そこで、この記事では、「紳士淑女」という言葉の意味や使い方を丁寧に紹介します。
「紳士淑女」とは? 意味を紹介
まずは、「紳士淑女」という言葉の基本的な意味や成り立ちについて確認していきます。

「紳士淑女」とはどんな意味?
「紳士淑女」とは、礼儀や節度を大切にし、品格のある男性と女性を指します。式典などフォーマルな場で使われることの多い言葉でしょう。
それぞれの言葉の意味を辞書で確認します。
しん‐し【紳士】
引用:『デジタル大辞泉』(小学館)
《搢紳(しんしん)の士の意》
1 上流社会の人。
「有名―の商議場たるが如く」〈織田訳・花柳春話〉
2 上品で礼儀正しく、教養の高いりっぱな男性。ジェントルマン。「―淑女」
3 成人の男性。「―服」
「紳士」は、上品で教養のある立派な男性を指すことがわかります。
しゅく‐じょ〔‐ヂヨ〕【淑女】
引用:『デジタル大辞泉』(小学館)
しとやかで上品な女性。品格の高い女性。レディー。「紳士―」
「淑女」は、落ち着きや品のある振る舞いを大切にする女性を指します。
「紳士淑女」の英語表現は?
ここでは、「紳士淑女」の英語表現を紹介します。

ladies and gentlemen
“ladies and gentlemen”は、演説などの呼びかけでよく使われる表現です。女性のみの聴衆に対しては“Ladies!”、男性のみの聴衆に対しては“Gentlemen!”といわれますよ。
参考:『プログレッシブ英和中辞典』(小学館)
紳士淑女の言い換え表現や類語を紹介
「紳士淑女」という言葉が少しかしこまりすぎていると感じる場面では、別の表現を使いたくなるでしょう。ここでは、似た意味を持つ言葉を2つ紹介します。
皆様
「皆様」は、その場にいる人々や関係のある人全体に対して、敬意をもって呼びかけるときに使われる言葉です。性別や立場を問わず使えるため、日常の中でも比較的よく用いられています。
諸氏(しょし)
「諸氏」は、多くの人々を敬意を込めて呼びかける際に使われる語です。「諸君」よりも改まった言い方になります。
「紳士淑女」の使い方を例文で確認しよう
「紳士淑女」という言葉が、実際にどのような文脈で使われているかを知っておくと、より自然な使い方につながります。ここでは、具体的な例文とともに使い方を紹介しましょう。

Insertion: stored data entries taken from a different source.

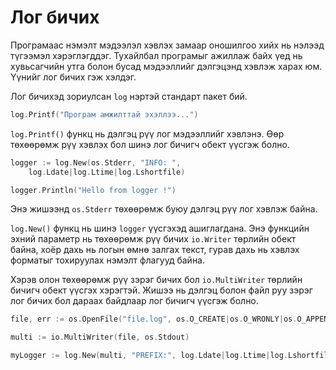 # Лог бичих

Програмаас нэмэлт мэдээлэл хэвлэх замаар оношилгоо хийх нь нэлээд түгээмэл хэрэглэгддэг. Тухайлбал програмыг ажиллаж байх үед нь хувьсагчийн утга болон бусад мэдээллийг дэлгэцэнд хэвлэж харах юм. Үүнийг лог бичих гэж хэлдэг.

Лог бичихэд зориулсан `log` нэртэй стандарт пакет бий.

```go
log.Printf("Програм амжилттай эхэллээ...")
```

`log.Printf()` функц нь дэлгэц рүү лог мэдээллийг хэвлэнэ. Өөр төхөөрөмж рүү хэвлэх бол шинэ лог бичигч обект үүсгэж болно.

```go
logger := log.New(os.Stderr, "INFO: ",
    log.Ldate|log.Ltime|log.Lshortfile)

logger.Println("Hello from logger !")
```

Энэ жишээнд `os.Stderr` төхөөрөмж буюу дэлгэц рүү лог хэвлэж байна.

`log.New()` функц нь шинэ `logger` үүсгэхэд ашиглагдана. Энэ функцийн эхний параметр нь төхөөрөмж рүү бичих `io.Writer` төрлийн обект байна, хоёр дахь нь логын өмнө залгах текст, гурав дахь нь хэвлэх форматыг тохируулах нэмэлт флагууд байна.

Хэрэв олон төхөөрөмж рүү зэрэг бичих бол `io.MultiWriter` төрлийн бичигч обект үүсгэх хэрэгтэй. Жишээ нь дэлгэц болон файл руу зэрэг лог бичих бол дараах байдлаар лог бичигч үүсгэж болно.

```go
file, err := os.OpenFile("file.log", os.O_CREATE|os.O_WRONLY|os.O_APPEND, 0666)

multi := io.MultiWriter(file, os.Stdout)

myLogger := log.New(multi, "PREFIX:", log.Ldate|log.Ltime|log.Lshortfile)
```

「満場の紳士淑女諸君、ようこそお越しくださいました」
この例文は、開会のあいさつなどが想定されます。「諸君」は、対等な立場かややくだけた語調で多数の相手に向けて用いられる言葉です。「紳士淑女」とあわせて使うことで、改まった中にも親しみを込めた呼びかけとなっています。
「あの場にふさわしいのは、紳士淑女たる振る舞いでした」
この例文では、ある出来事や場面をふり返りながら、落ち着きや節度を重んじる振る舞いが求められたことを表しています。「紳士淑女たる」という言い回しからは、肩書きではなく、品格を求めていたことが伝わってきます。
最後に
「紳士淑女」という言葉は、ただ礼儀正しい人物を指すだけではなく、その人のふるまいや心の持ち方にも関わってくるようです。落ち着きや思いやりのある態度を大切にしたいとき、こうした表現にふれることで、自分のふるまいを見直すきっかけになることもあるかもしれません。